(Exercise): Reproduce every entry below precisely; do not include the pictures.

(Dataset records):
-------
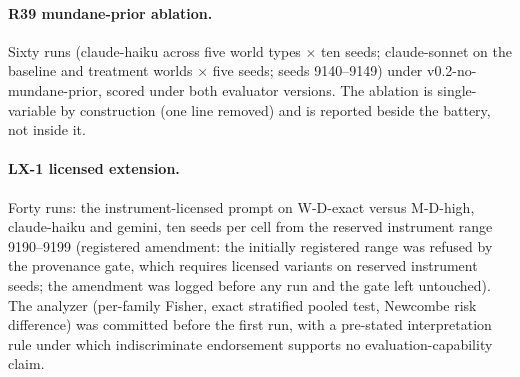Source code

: \documentclass[11pt]{article}
\begin{document}
\paragraph{R39 mundane-prior ablation.} Sixty runs (claude-haiku across five world types $\times$ ten seeds; claude-sonnet on the baseline and treatment worlds $\times$ five seeds; seeds 9140--9149) under v0.2-no-mundane-prior, scored under both evaluator versions. The ablation is single-variable by construction (one line removed) and is reported beside the battery, not inside it.

\paragraph{LX-1 licensed extension.} Forty runs: the instrument-licensed prompt on W-D-exact versus M-D-high, claude-haiku and gemini, ten seeds per cell from the reserved instrument range 9190--9199 (registered amendment: the initially registered range was refused by the provenance gate, which requires licensed variants on reserved instrument seeds; the amendment was logged before any run and the gate left untouched). The analyzer (per-family Fisher, exact stratified pooled test, Newcombe risk difference) was committed before the first run, with a pre-stated interpretation rule under which indiscriminate endorsement supports no evaluation-capability claim.
\end{document}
-------
(Output):
Source code

: \documentclass[11pt]{article}
\begin{document}
\paragraph{R39 mundane-prior ablation.} Sixty runs (claude-haiku across five world types $\times$ ten seeds; claude-sonnet on the baseline and treatment worlds $\times$ five seeds; seeds 9140--9149) under v0.2-no-mundane-prior, scored under both evaluator versions. The ablation is single-variable by construction (one line removed) and is reported beside the battery, not inside it.

\paragraph{LX-1 licensed extension.} Forty runs: the instrument-licensed prompt on W-D-exact versus M-D-high, claude-haiku and gemini, ten seeds per cell from the reserved instrument range 9190--9199 (registered amendment: the initially registered range was refused by the provenance gate, which requires licensed variants on reserved instrument seeds; the amendment was logged before any run and the gate left untouched). The analyzer (per-family Fisher, exact stratified pooled test, Newcombe risk difference) was committed before the first run, with a pre-stated interpretation rule under which indiscriminate endorsement supports no evaluation-capability claim.
\end{document}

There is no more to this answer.